While access to clean water is one of the biggest challenges facing the American Southwest, it may be less of a concern for thousands of residents near the company’s operations in New Mexico thanks in part to the support of Freeport-McMoRan.

To help ensure future water resiliency for the area, leadership from the company’s Chino and Tyrone operations have been actively engaged in a series of efforts, which include collaborating with key stakeholders, financial commitments and a potential company match of a federal grant.

“It is amazing what can be accomplished when people listen to each other, understand constraints and choose to act together,” said Randy Ellison, General Manager-Chino. “That is exactly the kind of public-private partnership that has occurred between Freeport and the town and city leaders in the mining district.”

The company has participated in the following efforts:

•The New Mexico Finance Authority recently awarded the Grant County Regional Water Project more than $3 million through a Colonias Infrastructure grant. In New Mexico, more than 150 rural border communities are designated as “colonia,” and these grants are intended to afford them more sanitary living conditions.
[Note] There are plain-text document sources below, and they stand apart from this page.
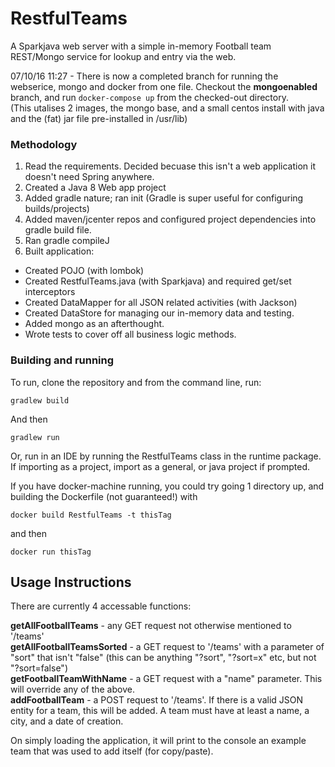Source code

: # RestfulTeams

A Sparkjava web server with a simple in-memory Football team REST/Mongo service for lookup and entry via the web.

07/10/16 11:27 - There is now a completed branch for running the webserice, mongo and docker from one file. 
Checkout the **mongoenabled** branch, and run
`docker-compose up` 
from the checked-out directory.  
(This utalises 2 images, the mongo base, and a small centos install with java and the (fat) jar file pre-installed in /usr/lib) 

### Methodology
1. Read the requirements. Decided becuase this isn't a web application it doesn't need Spring anywhere.
1. Created a Java 8 Web app project
1. Added gradle nature; ran init (Gradle is super useful for configuring builds/projects)
1. Added maven/jcenter repos and configured project dependencies into gradle build file.
1. Ran gradle compileJ
1. Built application:
  - Created POJO (with lombok)
  - Created RestfulTeams.java (with Sparkjava) and required get/set interceptors
  - Created DataMapper for all JSON related activities (with Jackson)
  - Created DataStore for managing our in-memory data and testing.
  - Added mongo as an afterthought.
  - Wrote tests to cover off all business logic methods.

### Building and running
To run, clone the repository and from the command line, run:

`gradlew build`

And then

`gradlew run`

Or, run in an IDE by running the RestfulTeams class in the runtime package. If importing as a project, import as a general, or java project if prompted.

If you have docker-machine running, you could try going 1 directory up, and building the Dockerfile (not guaranteed!) with

`docker build RestfulTeams -t thisTag`

and then

`docker run thisTag`

## Usage Instructions

There are currently 4 accessable functions:

**getAllFootballTeams** - any GET request not otherwise mentioned to '/teams'  
**getAllFootballTeamsSorted** - a GET request to '/teams' with a parameter of "sort" that isn't "false" (this can be anything "?sort", "?sort=x" etc, but not "?sort=false")  
**getFootballTeamWithName** - a GET request with a "name" parameter. This will override any of the above.  
**addFootballTeam** - a POST request to '/teams'. If there is a valid JSON entity for a team, this will be added. A team must have at least a name, a city, and a date of creation.  

On simply loading the application, it will print to the console an example team that was used to add itself (for copy/paste).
This funding, which the company’s New Mexico leadership wrote a letter in support of, will help Grant County improve quality of life and achieve a greater degree of sustainability, expanding access to clean water and wastewater management.
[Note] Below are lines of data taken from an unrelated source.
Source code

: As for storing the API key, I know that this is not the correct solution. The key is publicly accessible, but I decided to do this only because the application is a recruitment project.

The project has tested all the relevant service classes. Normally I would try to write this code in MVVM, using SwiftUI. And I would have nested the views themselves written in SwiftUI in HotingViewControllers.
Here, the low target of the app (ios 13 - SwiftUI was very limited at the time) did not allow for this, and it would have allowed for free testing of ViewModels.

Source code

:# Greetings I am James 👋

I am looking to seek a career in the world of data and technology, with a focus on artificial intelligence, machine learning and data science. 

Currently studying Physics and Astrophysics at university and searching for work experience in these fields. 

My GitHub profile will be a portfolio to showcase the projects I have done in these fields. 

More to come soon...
•To help secure consideration for congressional direct spending of $5 million for a wastewater treatment plant, New Mexico leadership toured the prospective location with Representative Gabe Vasquez, explaining the importance of the plant. Freeport plans to contribute up to $1 million to the City of Bayard, offsetting the grant-matching requirement for the $5 million that otherwise solely fell on taxpayers.

•For the past year-and-a-half, Chino has worked with neighboring communities, known as the mining district, to finalize agreements to transfer from the company’s water rights 250-acre feet of water to the Village of Santa Clara and 200-acre feet to the Town of Hurley. Earlier this year, Tyrone also donated $100,000 to the Gila Basin Irrigation Commission for urgently needed acequias repairs, outpacing government funding. An acre foot of water is the equivalent of more than 325,000 gallons.
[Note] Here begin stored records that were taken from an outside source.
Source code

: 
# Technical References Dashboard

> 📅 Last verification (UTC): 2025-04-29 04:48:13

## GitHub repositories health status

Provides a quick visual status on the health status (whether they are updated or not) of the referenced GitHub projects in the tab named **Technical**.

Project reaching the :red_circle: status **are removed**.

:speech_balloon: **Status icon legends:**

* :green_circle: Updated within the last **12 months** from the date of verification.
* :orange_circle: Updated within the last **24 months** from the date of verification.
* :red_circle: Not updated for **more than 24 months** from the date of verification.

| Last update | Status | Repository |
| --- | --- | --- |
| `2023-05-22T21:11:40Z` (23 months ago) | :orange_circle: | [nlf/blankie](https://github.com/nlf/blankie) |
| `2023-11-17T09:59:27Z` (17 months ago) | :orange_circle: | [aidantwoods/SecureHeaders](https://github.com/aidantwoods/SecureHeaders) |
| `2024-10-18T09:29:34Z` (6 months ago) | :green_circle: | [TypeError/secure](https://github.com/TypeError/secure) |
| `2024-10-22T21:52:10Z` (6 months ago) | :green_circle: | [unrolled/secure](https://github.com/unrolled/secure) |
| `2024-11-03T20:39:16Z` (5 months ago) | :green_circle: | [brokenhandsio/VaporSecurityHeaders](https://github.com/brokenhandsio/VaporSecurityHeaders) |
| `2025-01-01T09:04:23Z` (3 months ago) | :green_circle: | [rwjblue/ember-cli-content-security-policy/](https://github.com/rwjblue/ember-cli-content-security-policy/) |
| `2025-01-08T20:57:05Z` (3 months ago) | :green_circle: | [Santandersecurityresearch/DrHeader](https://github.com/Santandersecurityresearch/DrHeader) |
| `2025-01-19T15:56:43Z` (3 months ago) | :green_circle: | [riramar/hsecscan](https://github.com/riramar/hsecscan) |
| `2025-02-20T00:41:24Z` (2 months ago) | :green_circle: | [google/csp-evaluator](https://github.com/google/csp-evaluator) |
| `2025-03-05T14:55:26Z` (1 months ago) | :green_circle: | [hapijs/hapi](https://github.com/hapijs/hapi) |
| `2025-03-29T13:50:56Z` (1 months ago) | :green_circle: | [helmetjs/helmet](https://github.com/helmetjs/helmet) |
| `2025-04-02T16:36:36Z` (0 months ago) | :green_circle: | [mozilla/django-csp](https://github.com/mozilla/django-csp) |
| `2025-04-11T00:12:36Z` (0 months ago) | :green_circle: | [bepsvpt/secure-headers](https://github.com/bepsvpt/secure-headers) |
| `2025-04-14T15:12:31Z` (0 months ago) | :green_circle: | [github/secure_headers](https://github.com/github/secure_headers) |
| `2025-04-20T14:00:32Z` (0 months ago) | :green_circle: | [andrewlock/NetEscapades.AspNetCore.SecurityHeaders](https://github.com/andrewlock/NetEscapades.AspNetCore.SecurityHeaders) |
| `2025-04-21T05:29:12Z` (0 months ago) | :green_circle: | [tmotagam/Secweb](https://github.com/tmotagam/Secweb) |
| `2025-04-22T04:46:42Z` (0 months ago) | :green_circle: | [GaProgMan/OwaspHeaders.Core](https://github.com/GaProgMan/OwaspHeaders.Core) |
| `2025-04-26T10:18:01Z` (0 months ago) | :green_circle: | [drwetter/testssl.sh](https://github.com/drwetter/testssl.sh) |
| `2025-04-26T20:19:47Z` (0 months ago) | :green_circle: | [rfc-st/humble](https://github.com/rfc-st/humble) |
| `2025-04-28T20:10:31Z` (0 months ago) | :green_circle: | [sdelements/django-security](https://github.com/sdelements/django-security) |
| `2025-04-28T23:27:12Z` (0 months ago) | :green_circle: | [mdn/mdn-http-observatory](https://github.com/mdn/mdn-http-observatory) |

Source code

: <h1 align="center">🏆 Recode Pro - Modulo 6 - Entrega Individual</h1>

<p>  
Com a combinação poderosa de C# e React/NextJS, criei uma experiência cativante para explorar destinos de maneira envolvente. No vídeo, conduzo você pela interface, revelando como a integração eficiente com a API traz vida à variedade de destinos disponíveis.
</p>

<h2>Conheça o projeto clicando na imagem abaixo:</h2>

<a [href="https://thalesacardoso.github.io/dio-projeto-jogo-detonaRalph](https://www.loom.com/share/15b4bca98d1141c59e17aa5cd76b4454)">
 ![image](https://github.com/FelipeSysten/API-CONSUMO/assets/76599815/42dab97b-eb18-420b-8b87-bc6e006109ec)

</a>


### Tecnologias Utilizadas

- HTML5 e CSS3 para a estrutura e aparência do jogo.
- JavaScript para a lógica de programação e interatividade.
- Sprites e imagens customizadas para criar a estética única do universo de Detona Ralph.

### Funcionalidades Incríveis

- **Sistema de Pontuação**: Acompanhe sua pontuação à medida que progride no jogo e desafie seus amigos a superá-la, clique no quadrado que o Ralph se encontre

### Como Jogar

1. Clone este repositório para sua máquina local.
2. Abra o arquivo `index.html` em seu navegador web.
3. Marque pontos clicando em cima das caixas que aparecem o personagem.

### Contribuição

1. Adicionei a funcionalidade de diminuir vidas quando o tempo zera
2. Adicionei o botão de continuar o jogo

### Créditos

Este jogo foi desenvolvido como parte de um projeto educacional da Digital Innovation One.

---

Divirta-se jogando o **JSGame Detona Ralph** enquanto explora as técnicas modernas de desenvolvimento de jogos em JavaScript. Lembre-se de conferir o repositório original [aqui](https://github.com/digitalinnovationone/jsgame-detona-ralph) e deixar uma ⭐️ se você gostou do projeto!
Through these combined efforts, surrounding communities will continue to have access to clean water even after the mines’ work is finished.

“Everything the group has worked on builds resiliency for generations to come, contributing to the long-term success of our operating communities,” said Laura Phelps, Social Performance Manager-New Mexico Operations.

As the project’s momentum continues to grow, local Freeport leadership plans to stay engaged in this critical work.

“This has been one of the most rewarding experiences of my professional career,” Ellison said. “The regional water effort has been over a decade in the making. The importance of ensuring that each municipality has its own stand-alone source of water and then linking those municipal systems together to ensure a secondary source for every community is a game changer for the long-term resiliency of the mining district.”